A pilots loading is meant to be 35kg pull or push (please don't get into if this is realistic) with a gearing ratio of x 5 that mean sit can apply 170kg on the elevator round numbers with a 1.5 safety factor.

so even if the elevator is 5kg which I would be utterly amazed at then that would be 25 kg at 5G. You really don't need much weld to hold 500kg which is why i suspect they have bypassed quite quickly that side of things.

V sqrt on the other hand if its against the stops at Vne and design limited at 170kg doesn't have to increase that much to go well over designed load without safety factor.
 
Mass = 6,758 kg
Weight = 6,758 * 9.81 = 66,3 N
Weight at 90 degress = 69,3 N , 0,0693 kN
G +5,7> 69,3 * 5,7 = 38,52 N

But the weight can be for both halves I became a little unsure now :-(

inst%C3%A4llning_elevatorJPG_vunem2.jpg


Maybe this helps? ..

/A

“Logic will get you from A to Z; imagination will get you everywhere.“
Albert Einstein
 
Aye but compare to 35kg at x 5 gear ratio its next to nothing. Put in x 1.5 safety and even less. You can have 5 fat scaffolders standing on 10 cm worth of weld and it not fail.
 
This is just an example so you do not have to worry about the numbers.

But if the weld can be calculated to hold for 352 * 23 = 8092 N (AMS 6457, 51 ksi)
And the reaction is R -0,0208 kN at the lever in this example, = 208 N

So it is not a problem as Alister says.
Then I would have 7884 N "to handle the rest" ??

I'm just trying to understand if I got it right.

Exempel_1_trbowh.jpg

Exempel_2_yvgtct.jpg


Best regards Anna


“Logic will get you from A to Z; imagination will get you everywhere.“
Albert Einstein
 
To be honest in 1996 I failed a Phd in research in welds in Nuke reactors for loading lugs internally on pressure vessels. Because basically I realise that line of things wasn't for me and I really couldn't be bother writing up. The research was used though for ASME codes for current reactors. If any one wants look it up it was published by Prof Grey and Prof Boyle and I think Mackenzie. if you search on my name for papers the rest of the family will come up, my mother in education, dad in health physics and sister in microbiology. I think I am mentioned in a few but they will swamp me. Dad and sister are Phd's so me and mum will more than likely only have a couple of hits.

I don't want to claim any engineering expertise in the forum because I am so out of currency.

Basically you have 4 modes of failure of a weld.

1. shear ultimate failure.

2. tension ultimate failure

3. ductile tearing

4. Fast facture due critical crack intensity exceedance.

With normal linear computational methods you can only pick up the first and second failure mode.

The other two are none linear geometry failure modes which are extremely hard if not impossible to predict without running finite element analysis done with someone with half a clue about nonlinear materials and also fatigue.

The way the forces work in this item is so none linear in geometry I could in my day have 3-4 computers running 24H and then have to restart them after getting an ill conditioned matrix due to the boundary conditions being out and having to tweak them. While running I would set up a physical test with strain gauges to confirm the linear part of my model which the modern FAE peeps don't seem to bother with.

In this situation number 4 is out because no fatigue fracture surfaces have been reported.
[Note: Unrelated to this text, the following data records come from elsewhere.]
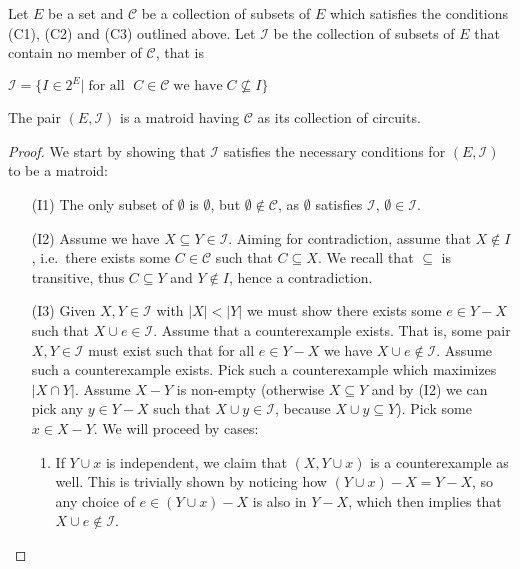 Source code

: \begin{theorem}\label{thm:matroid-circuit-definition}
Let $E$ be a set and $\mathcal C$ be a collection of subsets of $E$ which satisfies the conditions (C1), (C2) and (C3) outlined above. Let  $\mathcal I$  be the collection of subsets of $E$ that contain no member of $\mathcal C$, that is

\begin{center}
    $ \mathcal{I} = \{I \in 2^E |\; \text{for all } \; C \in \mathcal{C}\; \text{we have} \; C \not\subseteq I\}$
\end{center}
    The pair $(E,\mathcal I)$ is a matroid having $\mathcal C$ as its collection of circuits.
\end{theorem}

\begin{proof} We start by showing that $\mathcal I $ satisfies the necessary conditions for $(E, \mathcal I )$ to be a matroid:
    \begin{enumerate} 
        \item[(I1)] The only subset of $\emptyset $ is $ \emptyset $, but $ \emptyset \not\in \mathcal C $, as $ \emptyset $ satisfies $\mathcal{I}$, $\emptyset \in \mathcal I$.
        \item[(I2)] Assume we have $X \subseteq Y \in \mathcal I$. Aiming for contradiction, assume that $X \not\in I$, i.e.\ there exists some $C \in \mathcal C $ such that $C \subseteq X$. We recall that $\subseteq $ is transitive, thus $C \subseteq Y$ and $Y \not\in I$, hence a contradiction.
        \item[(I3)] Given $X, Y \in \mathcal I $ with $|X| < |Y|$ we must show there exists some $e \in Y - X$ such that $X \cup e \in \mathcal I$. Assume that a counterexample exists. That is, some pair $X, Y \in \mathcal I$ must exist such that for all $e \in Y - X$ we have $X \cup e \not\in \mathcal I$. Assume such a counterexample exists. Pick such a counterexample which maximizes $|X \cap Y|$. Assume $X - Y$ is non-empty (otherwise $X \subseteq Y$ and by (I2) we can pick any $ y\in Y - X$ such that $X \cup y \in \mathcal I$, because $X\cup y\subseteq Y$). Pick some $x \in X - Y$. We will proceed by cases:
          \begin{enumerate}
            \item If $Y \cup x$ is independent, we claim that $(X, Y \cup x)$ is a counterexample as well. This is trivially shown by noticing how $(Y \cup x) - X = Y - X$, so any choice of $e \in (Y \cup x) - X$ is also in $Y-X$, which then implies that $X\cup e\notin \mathcal{I}$.

\end{enumerate}
\end{enumerate}
\end{proof}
Number three the load is so controlled in its direction you can't get into the range of angles that would make ductile tearing a feature.

1 and 2 the amount of weld that needs to be good for the weld to hold is scary small for the amount of load that is required. The 5 fat blokes standing on scaffolding is a concept I have used many times over the years to have a sanity check on the amount of weld to throw at things if it seems too small.

If there was fatigue surfaces reported then I would say the weld was under designed and higher than predicted load. No fatigue surface means its inside the design specs for a service life after 8 years hard hard use as a para dropper which is above normal load. If it had been in the 70% yield strength part of the SN graph I would expect some growth cracks and some fracture surfaces.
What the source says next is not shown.